During an early interview, Vivian tries to unpack her new subject’s origin story, an attempt which Anna quickly dismisses. “You think that there was some evolution, like in the movies or whatever,” she sneers, “but I was always who I am.” Both Vivian and Rhimes keep trying to dig deeper — including a penultimate episode that finds Anna in a psychiatrist’s care while Vivian travels to Germany in search of Anna’s mysterious parents — without getting past Anna’s insistence that this is simply who she is and what she chose to do. As with the voice, this may be true (Pressler’s original article is more interested in the mechanics of her grift than in psychoanalyzing Sorokin), but it makes for unsatisfying scripted television.
There’s some fun to be had simply from the sheer number of recognizable actors Rhimes throws in. Many are Shondaland alums like Perry, including Katie Lowes and Chris Lowell as Anna’s marks during a trip to Marrakesh gone awry (it’s one of the season’s few genuinely tense passages), Kate Burton as a philanthropist who plays host to Anna early in her reign of terror, and Joshua Malina as a tech mogul whose yacht Anna enjoys a little too much. Others are newcomers to Rhimes’ orbit, like Arian Moayed (Stewy from Succession) as Anna’s exasperated defense attorney Todd Spodek, Anthony Edwards as the powerful lawyer who gets Anna perilously close to that big loan, or Laverne Cox as a celebrity trainer who comes to regret befriending this woman. And after Rhimes spent so long crafting colorful insults within the standards and practices of a broadcast network like ABC, you can sense her relief and joy at being allowed to let her characters curse. (It will surprise no one who watched Veep that Chlumsky is still very good with profanity.)

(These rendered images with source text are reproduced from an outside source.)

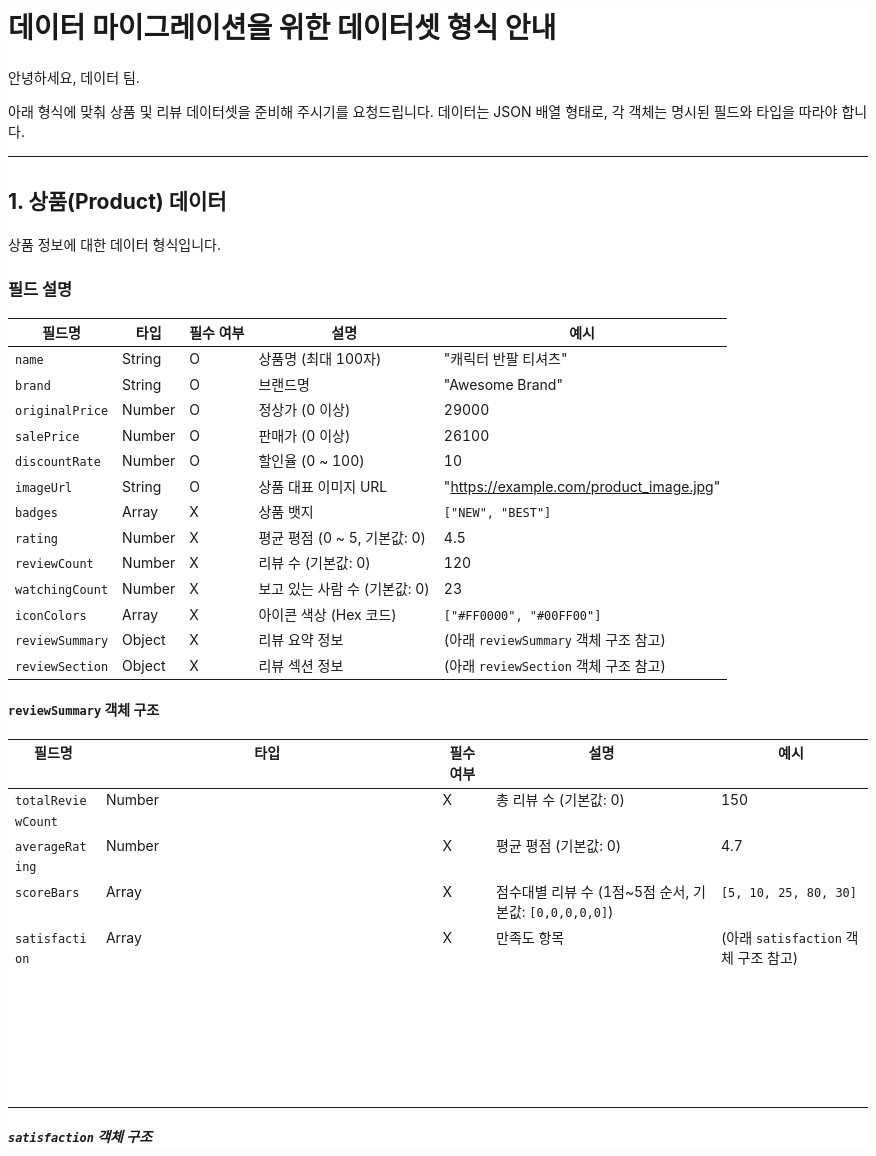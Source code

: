 # 데이터 마이그레이션을 위한 데이터셋 형식 안내

안녕하세요, 데이터 팀.

아래 형식에 맞춰 상품 및 리뷰 데이터셋을 준비해 주시기를 요청드립니다. 데이터는 JSON 배열 형태로, 각 객체는 명시된 필드와 타입을 따라야 합니다.

---

## 1. 상품(Product) 데이터

상품 정보에 대한 데이터 형식입니다.
 
### 필드 설명

| 필드명 | 타입 | 필수 여부 | 설명 | 예시 |
| --- | --- | --- | --- | --- |
| `name` | String | O | 상품명 (최대 100자) | "캐릭터 반팔 티셔츠" |
| `brand` | String | O | 브랜드명 | "Awesome Brand" |
| `originalPrice` | Number | O | 정상가 (0 이상) | 29000 |
| `salePrice` | Number | O | 판매가 (0 이상) | 26100 |
| `discountRate` | Number | O | 할인율 (0 ~ 100) | 10 |
| `imageUrl` | String | O | 상품 대표 이미지 URL | "https://example.com/product_image.jpg" |
| `badges` | Array<String> | X | 상품 뱃지 | `["NEW", "BEST"]` |
| `rating` | Number | X | 평균 평점 (0 ~ 5, 기본값: 0) | 4.5 |
| `reviewCount` | Number | X | 리뷰 수 (기본값: 0) | 120 |
| `watchingCount` | Number | X | 보고 있는 사람 수 (기본값: 0) | 23 |
| `iconColors` | Array<String> | X | 아이콘 색상 (Hex 코드) | `["#FF0000", "#00FF00"]` |
| `reviewSummary` | Object | X | 리뷰 요약 정보 | (아래 `reviewSummary` 객체 구조 참고) |
| `reviewSection` | Object | X | 리뷰 섹션 정보 | (아래 `reviewSection` 객체 구조 참고) |

#### `reviewSummary` 객체 구조

| 필드명 | 타입 | 필수 여부 | 설명 | 예시 |
| --- | --- | --- | --- | --- |
| `totalReviewCount` | Number | X | 총 리뷰 수 (기본값: 0) | 150 |
| `averageRating` | Number | X | 평균 평점 (기본값: 0) | 4.7 |
| `scoreBars`| Array<Number> | X | 점수대별 리뷰 수 (1점~5점 순서, 기본값: `[0,0,0,0,0]`) | `[5, 10, 25, 80, 30]` |
| `satisfaction`| Array<Object> | X | 만족도 항목 | (아래 `satisfaction` 객체 구조 참고) |

##### `satisfaction` 객체 구조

This is shaping up to be a big winter for shows about scammers, with upcoming series about the founders of Theranos, WeWork, and Uber, among others. (There are so many that some actors like Burton and Edwards pop up in more than one.) Anna’s story, in fact, intersects with several other con artists, like the period when she crashes with FyreFest founder Billy McFarland, and Vivian and the Scriberians make periodic references to the shady ethics and business practices of President Biden’s direct predecessor.
We have become a nation besieged by scams and the people who perpetrate them, these shows argue, and it makes sense why a writer as tapped into the zeitgeist as Rhimes would want to weigh in on this trend. She just doesn’t have enough to say about either the larger trend or this particular bamboozler. For much of the season, Vivian’s editor Paul acts incredulous that she has chosen to stake what is left of her career on Anna, warning her of the consequences if she fails to deliver. Rhimes is too successful for the failure of any one show — even the first she has created herself as part of her enormous Netflix development deal — to so much as dent her reputation, let alone ruin it. But given how long it’s been since she made a show all her own, it’s hard not to empathize with Paul (who is meant to be one of the villains of the piece) and wonder why this gifted scribe decided to give so much of herself over to this particular story.
All nine episodes of Inventing Anna begin streaming on Netflix on Feb. 11. I’ve seen all nine.